During a court hearing on Wednesday, Abdalla, a 28-year-old dentist in New York, sat in the front row as Khalil’s attorneys argued that his arrest was retaliation for his outspoken opposition to Israel’s military actions in Gaza following Hamas’ October 2023 attack. They claimed the arrest violated his constitutional right to free speech. The judge extended his order preventing Khalil’s deportation while reviewing the case’s constitutionality.

Trump alleged—without presenting evidence—that Khalil promoted Hamas, the Palestinian group governing Gaza. While Khalil has not been charged with any crime, Trump stated that his presence in the U.S. goes against national and foreign policy interests.

A Loving Husband, Now Detained Far from Home

On Sunday, authorities transferred Khalil from an Immigration and Customs Enforcement (ICE) detention center in Elizabeth, New Jersey, to a facility in Jena, Louisiana—1,200 miles (2,000 km) away from Manhattan.

Abdalla and Khalil first met in 2016 in Lebanon, where she volunteered with an NGO providing scholarships for Syrian youth—a program Khalil oversaw. Their friendship turned into a long-distance relationship that lasted seven years before they married in New York in 2023.

“He is an incredibly caring person who always puts others first,” Abdalla said. “He has the kindest, most genuine soul.”

The couple is expecting their first child in April, and Abdalla hopes Khalil will be free before then. She shared a sonogram of their unborn son, whose name is still undecided.
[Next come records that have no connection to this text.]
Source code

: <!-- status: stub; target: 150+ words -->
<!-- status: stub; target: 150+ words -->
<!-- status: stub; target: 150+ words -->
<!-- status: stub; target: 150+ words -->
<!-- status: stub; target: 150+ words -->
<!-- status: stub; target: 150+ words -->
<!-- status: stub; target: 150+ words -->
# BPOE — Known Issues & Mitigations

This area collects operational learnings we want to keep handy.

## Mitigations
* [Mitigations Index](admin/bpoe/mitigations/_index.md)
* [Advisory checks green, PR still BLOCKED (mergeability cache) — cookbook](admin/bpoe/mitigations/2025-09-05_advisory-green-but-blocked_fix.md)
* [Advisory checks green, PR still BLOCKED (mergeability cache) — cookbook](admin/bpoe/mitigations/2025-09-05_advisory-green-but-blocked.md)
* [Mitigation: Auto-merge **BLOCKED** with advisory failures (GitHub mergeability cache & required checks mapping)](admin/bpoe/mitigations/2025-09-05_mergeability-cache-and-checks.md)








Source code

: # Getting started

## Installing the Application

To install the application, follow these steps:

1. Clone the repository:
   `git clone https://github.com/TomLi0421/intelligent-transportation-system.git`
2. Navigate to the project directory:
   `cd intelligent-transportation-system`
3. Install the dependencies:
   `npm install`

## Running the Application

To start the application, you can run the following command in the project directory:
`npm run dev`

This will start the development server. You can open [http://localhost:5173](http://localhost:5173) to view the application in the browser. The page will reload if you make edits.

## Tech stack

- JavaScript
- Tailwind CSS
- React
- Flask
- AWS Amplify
“It would be devastating for both of us if he had to meet our child from behind a glass barrier,” she said, noting that Khalil had taken over household chores during her pregnancy. “I was excited to have my first baby with the person I love.”

Despite legal proceedings to deport Khalil, the government is defending his detention in court. Trump has called student protests against Israel “antisemitic” and warned that Khalil’s arrest is “just the first of many.”

From Campus Activism to Detention

Khalil, born and raised in a Palestinian refugee camp in Syria, arrived in the U.S. in 2022 on a student visa and obtained permanent residency last year. He completed his studies at Columbia’s School of International and Public Affairs in December, though he has yet to receive his diploma.

A prominent figure in Columbia’s pro-Palestinian student movement, Khalil frequently spoke to the media and led negotiations with university officials, demanding the school divest its $14.8 billion endowment from companies linked to Israel’s military.

The October 2023 Hamas-led attack killed over 1,200 people in Israel, with 251 hostages taken to Gaza, according to Israeli reports. Since then, Israel’s military operations have killed over 48,000 Palestinians, according to Gaza health officials.

The Trump administration claims that pro-Palestinian college protests, including those at Columbia, have supported Hamas, which the U.S. designates as a terrorist organization, and have involved antisemitic harassment of Jewish students. Protest leaders, however, argue that criticism of Israel is being wrongly equated with antisemitism.

On Monday, Jewish faculty at Columbia organized a rally supporting Khalil, carrying signs reading “Jews say no to deportations.”

Despite widespread campus activism, Abdalla expressed frustration that Columbia’s administration had not reached out to offer her support.

Meanwhile, Khalil has continued his advocacy behind bars. During their brief phone calls, he told Abdalla he was helping detained migrants fill out complex legal paperwork and donating commissary food to fellow inmates.

“Mahmoud has always been deeply involved in Palestinian politics,” she said. “He’s standing up for his people, fighting for justice.”

Abdalla abruptly ended her interview when she saw Khalil was calling from jail.